## ABOUT THIS TASK
Where the line containing "- how you can" appears, end the copy there, keeping that line; start from the first line of the entries, copy exactly, and omit pictures.

## SOURCE MATERIAL
↓
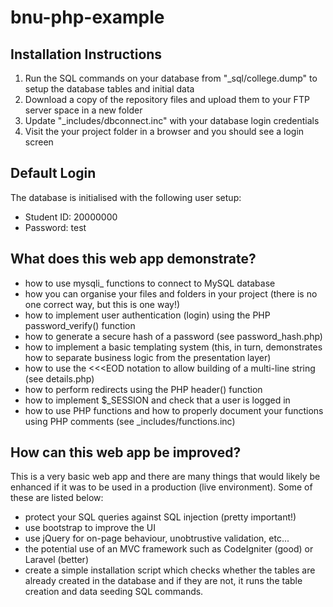 # bnu-php-example

## Installation Instructions

1. Run the SQL commands on your database from "_sql/college.dump" to setup the database tables and initial data
2. Download a copy of the repository files and upload them to your FTP server space in a new folder
3. Update "_includes/dbconnect.inc" with your database login credentials
4. Visit the your project folder in a browser and you should see a login screen

## Default Login

The database is initialised with the following user setup:

- Student ID: 20000000
- Password: test

## What does this web app demonstrate?

- how to use mysqli_ functions to connect to MySQL database
- how you can organise your files and folders in your project (there is no one correct way, but this is one way!)
- how to implement user authentication (login) using the PHP password_verify() function
- how to generate a secure hash of a password (see password_hash.php)
- how to implement a basic templating system (this, in turn, demonstrates how to separate business logic from the presentation layer)
- how to use the \<\<\<EOD notation to allow building of a multi-line string (see details.php)
- how to perform redirects using the PHP header() function
- how to implement $_SESSION and check that a user is logged in
- how to use PHP functions and how to properly document your functions using PHP comments (see _includes/functions.inc)

## How can this web app be improved?

This is a very basic web app and there are many things that would likely be enhanced if it was to be used in a production (live environment). Some of these are listed below:

- protect your SQL queries against SQL injection (pretty important!)
- use bootstrap to improve the UI
- use jQuery for on-page behaviour, unobtrustive validation, etc...
- the potential use of an MVC framework such as CodeIgniter (good) or Laravel (better)
- create a simple installation script which checks whether the tables are already created in the database and if they are not, it runs the table creation and data seeding SQL commands.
↑
## REPLY
 # bnu-php-example

## Installation Instructions

1. Run the SQL commands on your database from "_sql/college.dump" to setup the database tables and initial data
2. Download a copy of the repository files and upload them to your FTP server space in a new folder
3. Update "_includes/dbconnect.inc" with your database login credentials
4. Visit the your project folder in a browser and you should see a login screen

## Default Login

The database is initialised with the following user setup:

- Student ID: 20000000
- Password: test

## What does this web app demonstrate?

- how to use mysqli_ functions to connect to MySQL database
- how you can organise your files and folders in your project (there is no one correct way, but this is one way!)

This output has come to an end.